* [The task]: Reproduce every entry exactly, without alteration.

** Opening Information shown block **

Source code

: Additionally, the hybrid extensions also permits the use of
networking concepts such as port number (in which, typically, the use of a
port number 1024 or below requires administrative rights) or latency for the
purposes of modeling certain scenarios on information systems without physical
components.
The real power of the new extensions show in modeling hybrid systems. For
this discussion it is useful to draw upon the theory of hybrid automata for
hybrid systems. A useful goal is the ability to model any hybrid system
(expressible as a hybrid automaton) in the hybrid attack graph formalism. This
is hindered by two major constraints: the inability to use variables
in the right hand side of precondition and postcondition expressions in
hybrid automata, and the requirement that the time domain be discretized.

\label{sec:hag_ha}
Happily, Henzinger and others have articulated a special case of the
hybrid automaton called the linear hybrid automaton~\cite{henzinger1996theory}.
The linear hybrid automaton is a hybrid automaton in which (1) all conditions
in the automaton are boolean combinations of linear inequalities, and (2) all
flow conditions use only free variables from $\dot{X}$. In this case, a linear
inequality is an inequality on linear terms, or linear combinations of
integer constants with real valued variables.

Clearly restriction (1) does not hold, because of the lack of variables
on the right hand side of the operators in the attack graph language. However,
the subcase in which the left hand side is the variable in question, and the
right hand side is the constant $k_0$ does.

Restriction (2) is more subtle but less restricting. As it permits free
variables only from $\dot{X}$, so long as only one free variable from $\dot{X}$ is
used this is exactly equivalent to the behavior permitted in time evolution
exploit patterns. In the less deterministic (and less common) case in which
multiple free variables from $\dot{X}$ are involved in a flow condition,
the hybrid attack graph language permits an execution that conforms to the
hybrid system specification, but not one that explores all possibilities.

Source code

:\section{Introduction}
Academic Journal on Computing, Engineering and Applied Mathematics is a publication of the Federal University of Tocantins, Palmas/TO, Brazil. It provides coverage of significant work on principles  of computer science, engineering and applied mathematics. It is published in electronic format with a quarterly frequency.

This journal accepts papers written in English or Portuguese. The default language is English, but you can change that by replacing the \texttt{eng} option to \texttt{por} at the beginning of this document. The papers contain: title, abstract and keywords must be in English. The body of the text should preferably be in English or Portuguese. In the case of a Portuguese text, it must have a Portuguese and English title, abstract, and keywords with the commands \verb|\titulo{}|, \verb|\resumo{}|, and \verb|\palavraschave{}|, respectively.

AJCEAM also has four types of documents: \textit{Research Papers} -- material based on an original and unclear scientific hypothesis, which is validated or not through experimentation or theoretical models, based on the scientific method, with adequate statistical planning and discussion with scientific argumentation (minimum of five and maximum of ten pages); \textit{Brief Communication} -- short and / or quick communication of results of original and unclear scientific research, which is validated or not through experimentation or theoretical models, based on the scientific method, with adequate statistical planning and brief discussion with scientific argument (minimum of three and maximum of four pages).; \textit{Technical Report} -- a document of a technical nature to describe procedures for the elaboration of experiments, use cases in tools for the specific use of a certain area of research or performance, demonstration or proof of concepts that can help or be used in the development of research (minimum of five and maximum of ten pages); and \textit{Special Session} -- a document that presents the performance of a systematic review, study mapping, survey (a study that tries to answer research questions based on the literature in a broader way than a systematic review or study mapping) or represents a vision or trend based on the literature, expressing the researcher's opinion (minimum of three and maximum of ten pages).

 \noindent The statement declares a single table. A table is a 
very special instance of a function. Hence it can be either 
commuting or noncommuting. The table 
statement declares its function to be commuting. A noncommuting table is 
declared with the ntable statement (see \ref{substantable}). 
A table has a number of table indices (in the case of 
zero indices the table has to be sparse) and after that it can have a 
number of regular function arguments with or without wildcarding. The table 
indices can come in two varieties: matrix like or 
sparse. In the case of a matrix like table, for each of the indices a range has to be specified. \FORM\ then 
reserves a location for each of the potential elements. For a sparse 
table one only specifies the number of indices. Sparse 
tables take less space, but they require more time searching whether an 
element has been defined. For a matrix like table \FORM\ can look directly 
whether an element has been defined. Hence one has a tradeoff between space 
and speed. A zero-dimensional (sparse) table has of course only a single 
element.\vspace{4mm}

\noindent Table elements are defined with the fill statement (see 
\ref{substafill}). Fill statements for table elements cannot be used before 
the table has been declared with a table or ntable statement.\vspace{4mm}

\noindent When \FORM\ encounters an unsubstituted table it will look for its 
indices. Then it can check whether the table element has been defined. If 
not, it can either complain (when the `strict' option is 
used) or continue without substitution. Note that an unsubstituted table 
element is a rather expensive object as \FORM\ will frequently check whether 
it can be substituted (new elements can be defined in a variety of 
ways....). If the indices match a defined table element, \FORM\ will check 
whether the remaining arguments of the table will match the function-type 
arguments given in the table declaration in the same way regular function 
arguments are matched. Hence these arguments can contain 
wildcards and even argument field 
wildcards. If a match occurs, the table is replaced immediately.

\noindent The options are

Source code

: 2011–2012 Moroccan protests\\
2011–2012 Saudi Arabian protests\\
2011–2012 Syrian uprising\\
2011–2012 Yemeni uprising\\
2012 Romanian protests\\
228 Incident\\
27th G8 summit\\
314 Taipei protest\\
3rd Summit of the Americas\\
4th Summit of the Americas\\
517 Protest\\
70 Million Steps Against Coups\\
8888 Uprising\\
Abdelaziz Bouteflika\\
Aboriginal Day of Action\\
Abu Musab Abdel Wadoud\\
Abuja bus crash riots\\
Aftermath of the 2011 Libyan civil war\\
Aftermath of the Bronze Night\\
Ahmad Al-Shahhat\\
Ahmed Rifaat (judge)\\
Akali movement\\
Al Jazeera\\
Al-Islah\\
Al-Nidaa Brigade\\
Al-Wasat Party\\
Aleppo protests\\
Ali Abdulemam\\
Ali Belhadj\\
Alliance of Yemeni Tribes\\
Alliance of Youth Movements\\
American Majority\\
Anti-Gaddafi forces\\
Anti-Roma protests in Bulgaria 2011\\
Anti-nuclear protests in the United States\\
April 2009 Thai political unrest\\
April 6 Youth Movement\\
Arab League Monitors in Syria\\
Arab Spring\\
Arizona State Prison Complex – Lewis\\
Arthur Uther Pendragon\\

** Closing Information shown block **

* [Your response]:
Source code

: Additionally, the hybrid extensions also permits the use of
networking concepts such as port number (in which, typically, the use of a
port number 1024 or below requires administrative rights) or latency for the
purposes of modeling certain scenarios on information systems without physical
components.
The real power of the new extensions show in modeling hybrid systems. For
this discussion it is useful to draw upon the theory of hybrid automata for
hybrid systems. A useful goal is the ability to model any hybrid system
(expressible as a hybrid automaton) in the hybrid attack graph formalism. This
is hindered by two major constraints: the inability to use variables
in the right hand side of precondition and postcondition expressions in
hybrid automata, and the requirement that the time domain be discretized.

\label{sec:hag_ha}
Happily, Henzinger and others have articulated a special case of the
hybrid automaton called the linear hybrid automaton~\cite{henzinger1996theory}.
The linear hybrid automaton is a hybrid automaton in which (1) all conditions
in the automaton are boolean combinations of linear inequalities, and (2) all
flow conditions use only free variables from $\dot{X}$. In this case, a linear
inequality is an inequality on linear terms, or linear combinations of
integer constants with real valued variables.

Clearly restriction (1) does not hold, because of the lack of variables
on the right hand side of the operators in the attack graph language. However,
the subcase in which the left hand side is the variable in question, and the
right hand side is the constant $k_0$ does.

Restriction (2) is more subtle but less restricting. As it permits free
variables only from $\dot{X}$, so long as only one free variable from $\dot{X}$ is
used this is exactly equivalent to the behavior permitted in time evolution
exploit patterns. In the less deterministic (and less common) case in which
multiple free variables from $\dot{X}$ are involved in a flow condition,
the hybrid attack graph language permits an execution that conforms to the
hybrid system specification, but not one that explores all possibilities.

Source code

:\section{Introduction}
Academic Journal on Computing, Engineering and Applied Mathematics is a publication of the Federal University of Tocantins, Palmas/TO, Brazil. It provides coverage of significant work on principles  of computer science, engineering and applied mathematics. It is published in electronic format with a quarterly frequency.

This journal accepts papers written in English or Portuguese. The default language is English, but you can change that by replacing the \texttt{eng} option to \texttt{por} at the beginning of this document. The papers contain: title, abstract and keywords must be in English. The body of the text should preferably be in English or Portuguese. In the case of a Portuguese text, it must have a Portuguese and English title, abstract, and keywords with the commands \verb|\titulo{}|, \verb|\resumo{}|, and \verb|\palavraschave{}|, respectively.

AJCEAM also has four types of documents: \textit{Research Papers} -- material based on an original and unclear scientific hypothesis, which is validated or not through experimentation or theoretical models, based on the scientific method, with adequate statistical planning and discussion with scientific argumentation (minimum of five and maximum of ten pages); \textit{Brief Communication} -- short and / or quick communication of results of original and unclear scientific research, which is validated or not through experimentation or theoretical models, based on the scientific method, with adequate statistical planning and brief discussion with scientific argument (minimum of three and maximum of four pages).; \textit{Technical Report} -- a document of a technical nature to describe procedures for the elaboration of experiments, use cases in tools for the specific use of a certain area of research or performance, demonstration or proof of concepts that can help or be used in the development of research (minimum of five and maximum of ten pages); and \textit{Special Session} -- a document that presents the performance of a systematic review, study mapping, survey (a study that tries to answer research questions based on the literature in a broader way than a systematic review or study mapping) or represents a vision or trend based on the literature, expressing the researcher's opinion (minimum of three and maximum of ten pages).

 \noindent The statement declares a single table. A table is a 
very special instance of a function. Hence it can be either 
commuting or noncommuting. The table 
statement declares its function to be commuting. A noncommuting table is 
declared with the ntable statement (see \ref{substantable}). 
A table has a number of table indices (in the case of 
zero indices the table has to be sparse) and after that it can have a 
number of regular function arguments with or without wildcarding. The table 
indices can come in two varieties: matrix like or 
sparse. In the case of a matrix like table, for each of the indices a range has to be specified. \FORM\ then 
reserves a location for each of the potential elements. For a sparse 
table one only specifies the number of indices. Sparse 
tables take less space, but they require more time searching whether an 
element has been defined. For a matrix like table \FORM\ can look directly 
whether an element has been defined. Hence one has a tradeoff between space 
and speed. A zero-dimensional (sparse) table has of course only a single 
element.\vspace{4mm}

\noindent Table elements are defined with the fill statement (see 
\ref{substafill}). Fill statements for table elements cannot be used before 
the table has been declared with a table or ntable statement.\vspace{4mm}

\noindent When \FORM\ encounters an unsubstituted table it will look for its 
indices. Then it can check whether the table element has been defined. If 
not, it can either complain (when the `strict' option is 
used) or continue without substitution. Note that an unsubstituted table 
element is a rather expensive object as \FORM\ will frequently check whether 
it can be substituted (new elements can be defined in a variety of 
ways....). If the indices match a defined table element, \FORM\ will check 
whether the remaining arguments of the table will match the function-type 
arguments given in the table declaration in the same way regular function 
arguments are matched. Hence these arguments can contain 
wildcards and even argument field 
wildcards. If a match occurs, the table is replaced immediately.

\noindent The options are

Source code

: 2011–2012 Moroccan protests\\
2011–2012 Saudi Arabian protests\\
2011–2012 Syrian uprising\\
2011–2012 Yemeni uprising\\
2012 Romanian protests\\
228 Incident\\
27th G8 summit\\
314 Taipei protest\\
3rd Summit of the Americas\\
4th Summit of the Americas\\
517 Protest\\
70 Million Steps Against Coups\\
8888 Uprising\\
Abdelaziz Bouteflika\\
Aboriginal Day of Action\\
Abu Musab Abdel Wadoud\\
Abuja bus crash riots\\
Aftermath of the 2011 Libyan civil war\\
Aftermath of the Bronze Night\\
Ahmad Al-Shahhat\\
Ahmed Rifaat (judge)\\
Akali movement\\
Al Jazeera\\
Al-Islah\\
Al-Nidaa Brigade\\
Al-Wasat Party\\
Aleppo protests\\
Ali Abdulemam\\
Ali Belhadj\\
Alliance of Yemeni Tribes\\
Alliance of Youth Movements\\
American Majority\\
Anti-Gaddafi forces\\
Anti-Roma protests in Bulgaria 2011\\
Anti-nuclear protests in the United States\\
April 2009 Thai political unrest\\
April 6 Youth Movement\\
Arab League Monitors in Syria\\
Arab Spring\\
Arizona State Prison Complex – Lewis\\
Arthur Uther Pendragon\\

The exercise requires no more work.